Hi There!
I’m Marisa Azevedo
Author, podcaster, blogger, mom of three, and up until recently, a divorce coach. I've dedicated this site to sharing wisdom guided by spirit to help bring us back into harmony. We've been operating in our head long enough; it's time to lead from the heart.
“You cannot teach what you have not learned, and what you teach you strengthen in yourself because you are sharing it. Every lesson you teach you are learning.”
—A Course in Miracles
How it all happened?
2012 was a significant turning point in my life. I was living with my soon-to-be ex-husband, awaiting our divorce after a 19-year relationship with two children, and I never felt more alone. To my Italian family, it looked as though I was having a midlife crisis, and they were right.
This very night on December 5th, 2012, I begged for a sign of life because if this was it for me, I wanted nothing to do with it.
I turned to Google, the only person I trusted at that moment, and typed the words, "How Did I Get Here?" A book popped up by Barbara De Angelis, "How Did I Get Here," that would eventually put the wheels in motion towards a new path.
More questions followed on that night: How did I completely lose myself? How did I allow this to happen? Who the hell am I? What do I even like? What interests me? What brings me joy? Who was Marisa before all of this?
Until then, I thought I had my life all figured out. I thought I was happy. I had two children, a beautiful home, friends and family that loved me, a career in real estate that afforded me the flexibility to be with my children, and a husband I thought I would be with forever.
I was good at self-betrayal.
My needs, wants, and desires were not something I believed should step in the way of the life I created. Guilt was the glue that held it all together. I thought it was honorable to be selfless and put others' needs before mine. I had done it all my life, the people pleaser that I was groomed to be.

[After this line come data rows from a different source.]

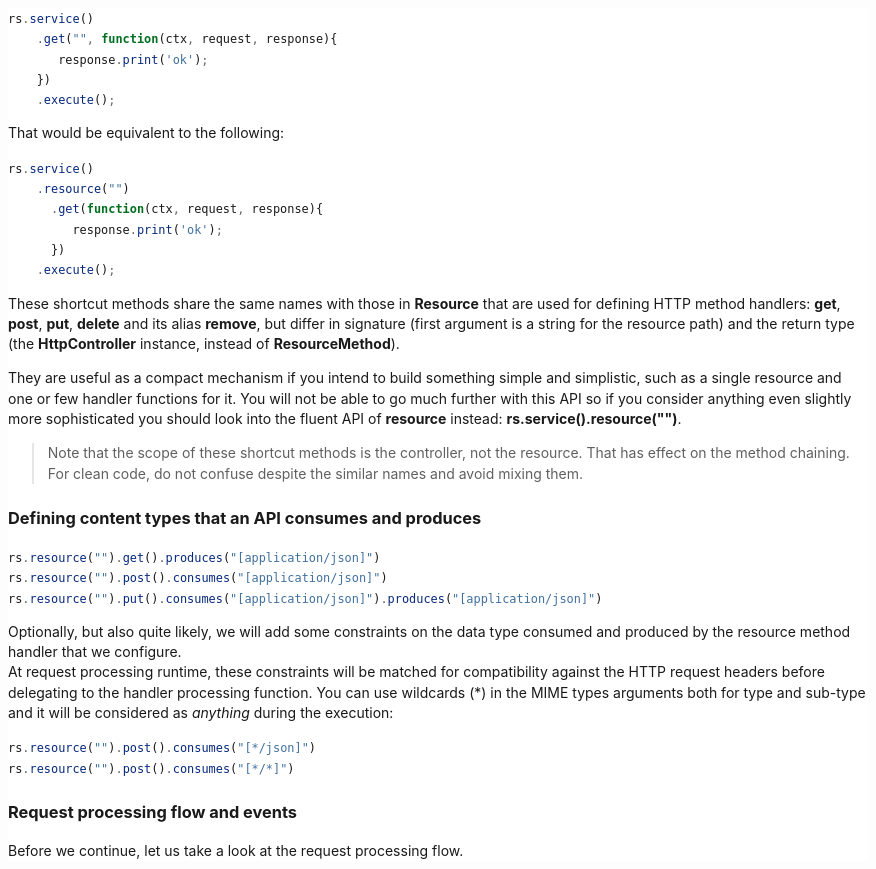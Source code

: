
 ```javascript
rs.service()
    .get("", function(ctx, request, response){
       response.print('ok');
    })
    .execute();
```

That would be equivalent to the following:

```javascript
rs.service()
    .resource("")
      .get(function(ctx, request, response){
         response.print('ok');
      })
    .execute();
```

These shortcut methods share the same names with those in **Resource** that are used for defining HTTP method handlers: **get**, **post**, **put**, **delete** and its alias **remove**, but differ in signature (first argument is a string for the resource path) and the return type (the **HttpController** instance, instead of **ResourceMethod**).

They are useful as a compact mechanism if you intend to build something simple and simplistic, such as a single resource and one or few handler functions for it. You will not be able to go much further with this API so if you consider anything even slightly more sophisticated you should look into the fluent API of **resource** instead: **rs.service().resource("")**.

> Note that the scope of these shortcut methods is the controller, not the resource. That has effect on the method chaining. For clean code, do not confuse despite the similar names and avoid mixing them.

### Defining content types that an API consumes and produces

```javascript
rs.resource("").get().produces("[application/json]")  
rs.resource("").post().consumes("[application/json]")  
rs.resource("").put().consumes("[application/json]").produces("[application/json]")
```  

Optionally, but also quite likely, we will add some constraints on the data type consumed and produced by the resource method handler that we configure.   
At request processing runtime, these constraints will be matched for compatibility against the HTTP request headers before delegating to the handler processing function. You can use wildcards (*) in the MIME types arguments both for type and sub-type and it will be considered as *anything* during the execution:  

```javascript
rs.resource("").post().consumes("[*/json]")  
rs.resource("").post().consumes("[*/*]")
```  

### Request processing flow and events
Before we continue, let us take a look at the request processing flow.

I didn't realize that what I was having was a dark night of the soul.
The world of self-development was a foreign concept to me because that was not the environment I grew up in.

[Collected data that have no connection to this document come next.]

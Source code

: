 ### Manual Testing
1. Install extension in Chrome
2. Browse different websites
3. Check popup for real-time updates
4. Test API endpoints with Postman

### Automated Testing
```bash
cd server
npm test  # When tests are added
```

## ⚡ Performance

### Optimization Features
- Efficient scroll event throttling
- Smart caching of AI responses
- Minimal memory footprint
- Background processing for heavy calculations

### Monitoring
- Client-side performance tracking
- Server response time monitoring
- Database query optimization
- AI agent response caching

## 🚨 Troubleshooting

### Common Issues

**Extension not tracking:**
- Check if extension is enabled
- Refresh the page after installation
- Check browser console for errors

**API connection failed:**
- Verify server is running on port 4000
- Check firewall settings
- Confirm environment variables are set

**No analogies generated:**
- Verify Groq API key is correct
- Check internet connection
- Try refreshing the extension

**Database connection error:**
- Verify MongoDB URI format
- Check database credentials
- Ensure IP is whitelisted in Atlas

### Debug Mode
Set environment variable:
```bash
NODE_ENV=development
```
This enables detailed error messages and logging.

I went to bed that night, desperate for answers to my questions.
The very next day, December 6th, 2012, was the day that changed everything for me. All my doubts about being alone vanished in seconds.

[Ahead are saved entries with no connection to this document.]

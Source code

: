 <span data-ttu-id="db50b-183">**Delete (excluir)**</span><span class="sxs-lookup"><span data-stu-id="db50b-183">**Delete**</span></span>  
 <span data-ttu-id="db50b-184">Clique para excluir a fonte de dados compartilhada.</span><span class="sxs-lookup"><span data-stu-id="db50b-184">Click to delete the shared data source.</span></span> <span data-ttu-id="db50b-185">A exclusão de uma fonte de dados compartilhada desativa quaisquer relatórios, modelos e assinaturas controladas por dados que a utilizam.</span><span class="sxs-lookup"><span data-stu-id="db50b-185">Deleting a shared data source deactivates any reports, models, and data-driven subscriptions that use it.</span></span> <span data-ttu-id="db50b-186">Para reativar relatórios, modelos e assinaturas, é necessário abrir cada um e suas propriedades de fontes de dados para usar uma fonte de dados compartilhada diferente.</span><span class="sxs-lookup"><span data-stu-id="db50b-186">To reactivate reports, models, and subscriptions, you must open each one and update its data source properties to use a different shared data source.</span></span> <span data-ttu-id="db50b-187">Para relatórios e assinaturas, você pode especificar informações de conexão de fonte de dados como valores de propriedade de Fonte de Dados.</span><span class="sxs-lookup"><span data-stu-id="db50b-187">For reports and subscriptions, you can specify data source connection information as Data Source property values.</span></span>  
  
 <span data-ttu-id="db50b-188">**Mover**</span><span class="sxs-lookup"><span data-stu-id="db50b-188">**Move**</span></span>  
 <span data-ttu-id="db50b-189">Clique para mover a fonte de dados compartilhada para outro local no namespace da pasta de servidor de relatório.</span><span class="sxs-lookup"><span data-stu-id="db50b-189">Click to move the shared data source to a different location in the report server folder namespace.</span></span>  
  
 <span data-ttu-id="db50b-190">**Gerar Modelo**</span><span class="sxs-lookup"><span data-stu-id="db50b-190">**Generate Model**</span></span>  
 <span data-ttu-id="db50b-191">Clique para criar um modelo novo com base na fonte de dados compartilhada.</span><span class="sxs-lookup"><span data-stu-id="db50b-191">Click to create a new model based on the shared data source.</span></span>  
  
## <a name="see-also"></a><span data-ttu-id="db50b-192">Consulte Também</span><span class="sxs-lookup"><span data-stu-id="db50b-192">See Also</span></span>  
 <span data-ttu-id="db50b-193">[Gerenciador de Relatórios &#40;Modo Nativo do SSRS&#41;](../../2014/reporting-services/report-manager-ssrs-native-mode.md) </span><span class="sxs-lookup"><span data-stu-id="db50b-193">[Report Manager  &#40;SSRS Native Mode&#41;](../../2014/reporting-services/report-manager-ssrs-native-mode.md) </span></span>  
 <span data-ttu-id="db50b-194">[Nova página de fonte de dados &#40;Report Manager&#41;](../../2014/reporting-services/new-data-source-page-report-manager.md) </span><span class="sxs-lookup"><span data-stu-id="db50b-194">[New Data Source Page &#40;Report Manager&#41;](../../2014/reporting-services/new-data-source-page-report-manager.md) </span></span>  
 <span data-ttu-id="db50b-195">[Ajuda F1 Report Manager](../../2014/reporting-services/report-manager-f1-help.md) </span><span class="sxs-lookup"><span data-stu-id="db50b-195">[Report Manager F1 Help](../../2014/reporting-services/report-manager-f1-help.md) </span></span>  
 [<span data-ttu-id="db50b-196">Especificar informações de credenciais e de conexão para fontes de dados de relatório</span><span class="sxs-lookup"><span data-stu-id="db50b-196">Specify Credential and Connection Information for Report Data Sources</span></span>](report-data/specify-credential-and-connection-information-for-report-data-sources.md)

I was in my bedroom closet and felt what I could only describe as a download in my heart. It was a telepathic message from God, source, energy, the universe, whatever you want to call it, and the message that I received was, "You cannot do what I need you to do if you continue to carry what isn't yours."
I knew exactly what that message meant. I had been carrying guilt and shame for wanting out of an unfulfilling marriage. "What kind of mother leaves their children's father?" Guilt was my constant companion.
This energy felt as if I plugged into a computer hard drive. My desperate call for help was received loud and clear.
Everything happened in flashes. I was shown a circle of five different people in my life, and I saw myself surrounded by many children.
It wasn't until five years after that experience happened that I realized it was never about those five people. Even though my logical mind tried to digest what I saw as a literal message, it was about what each one represented for me. The children surrounding me showed me that I was supposed to teach about these five elements that make up a complete whole.
And so began the conception of 5 Seeds of Harmony.
It took me a decade to contemplate what happened in my closet and give birth to what I am here to share with you today. I wasn't ready ten years ago, but over the last ten years, I have done everything I can to honor and manifest my experience.
A Course in Miracles says, "What you teach is teaching you." So everything I am about to share on these pages continues to teach me and my hope is that you will gain insight on your journey towards living your best life.
The five cornerstones that make up 5 Seeds of Harmony are the following...
What spirit wanted me to see was that to be in perfect harmony, I had to continually water each of these five seeds to have abundance in my life. I'm not here to say I have it all figured out; it's a practice and a journey I carry with me every day.
I intend to share with you the many lessons I have learned along the way about these five seeds on the blog in the hope you may see your reflection through my stories.